God comes in a dream
- 15:1 Sometime later, the LORD spoke to Abram in a vision: “Don’t be afraid, Abram, I’m the shield protecting you. You are going to get one whopper of a reward.”
- 15:2 Abram answered, “What reward? I don’t even have a son. My slave—Eliezer of Damascus—will inherit my estate.
- 15:3 Did you get that? You haven’t given me any children. The closest thing I have to an heir is a slave born in my household.”
- 15:4 The LORD answered Abram. “This man will not inherit your estate. Your son will.”
- 15:5 In this vision the LORD took Abram out into the night and said, “Look up at the sky. See all those stars? Can you count them? That’s how many heirs you’ll have.”
- 15:6 Abram believed it. The LORD saw Abram’s extraordinary faith. Because of Abram’s faith, the LORD recognized him as a man after his own heart—a good and righteous soul.1
- 15:7 The LORD told Abram, “I am the LORD who brought you out of the Chaldean city of Ur.2 I led you here, and I’m giving you this land.”
- 15:8 Abram answered, “This land is my land? How could I ever possibly know that, since so many people already live here?”
- 15:9 The LORD said, “Bring me three animals, each one three years old: a cow, a goat, and a ram. And bring me two birds: a dove and a young pigeon."
- 15:10 Abram brought the animals and killed them. He cut in half the cow, goat, and ram. He put half of each animal to the left and the other half to the right.
- 15:11 Hungry birds of prey swooped down at the carcasses. Abram waved them off.
- 15:12 As the sun fell, Abram slipped into a deep sleep—dark and terrifying.
- 15:13 God told Abram, “You can count on this, your descendants will immigrate to a foreign country where they will end up oppressed and eventually enslaved. They will live there as immigrants and slaves 400 years.
- 15:14 But I will slam my hammer of judgment on that foreign land. Then your descendants will come out of that country—and they’ll come loaded with the wealth of their former slave masters.
- 15:15 As far as you’re concerned, I want you to know that you will die in peace at an old age, and go on to be with your ancestors. Your body will be buried.
- 15:16 After four generations—when your great-great-grandchildren are born—your descendants will return home from that foreign land. Only then will I use them to punish the sinful Amorites3 who have settled there.”
- 15:17 After sunset, in the pitch black of night, Abram saw smoke and fire. Smoke coming from a pot. Fire on the end of the torch.4 Both of them passed between the two halves of the animal carcasses.
- 15:18 That day God made a promise to Abram as binding as a contract. The LORD said, “Today I have given this land to your descendants. They own everything from the river along the border with Egypt5 to the great Euphrates River.

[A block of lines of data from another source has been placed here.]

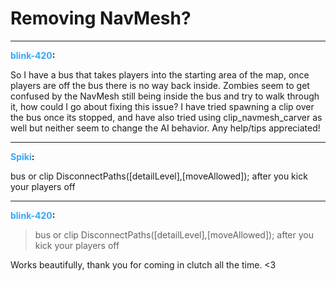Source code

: # Removing NavMesh?


---
<strong><span style="color:#34a7f9;">blink-420</span>:</strong>

So I have a bus that takes players into the starting area of the map, once players are off the bus there is no way back inside. Zombies seem to get confused by the NavMesh still being inside the bus and try to walk through it, how could I go about fixing this issue? I have tried spawning a clip over the bus once its stopped, and have also tried using clip_navmesh_carver as well but neither seem to change the AI behavior. Any help/tips appreciated!

---
<strong><span style="color:#34a7f9;">Spiki</span>:</strong>

bus or clip DisconnectPaths([detailLevel],[moveAllowed]);
after you kick your players off

---
<strong><span style="color:#34a7f9;">blink-420</span>:</strong>

<blockquote>bus or clip DisconnectPaths([detailLevel],[moveAllowed]);
after you kick your players off
</blockquote>
Works beautifully, thank you for coming in clutch all the time. &lt;3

- 15:19 This is the land now occupied by a long list of people: the Kenites, Kenizzites, Kadmonites
- 15:20 Hittites, Perizzites, Rephaites,
- 15:21 Amorites, Canaanites, Girgashites, and Jebusites.”
Normally, people are considered righteous—deserving acquittal in God’s court—if they do the right thing: “Suppose there is a righteous man who does what is just and right” (Ezekiel 18:5 NIV). Ezekiel identifies some of those right things (18:6-9). But in Abraham’s case, it’s his faith that makes him innocent in God’s eyes, and the opposite of someone God would consider wicked.
In southern Iraq.
A group of people living in Canaan, today’s Israel and Palestinian territories.
Smoke and fire often represented the presence of God: Exodus 13:21; 19:18.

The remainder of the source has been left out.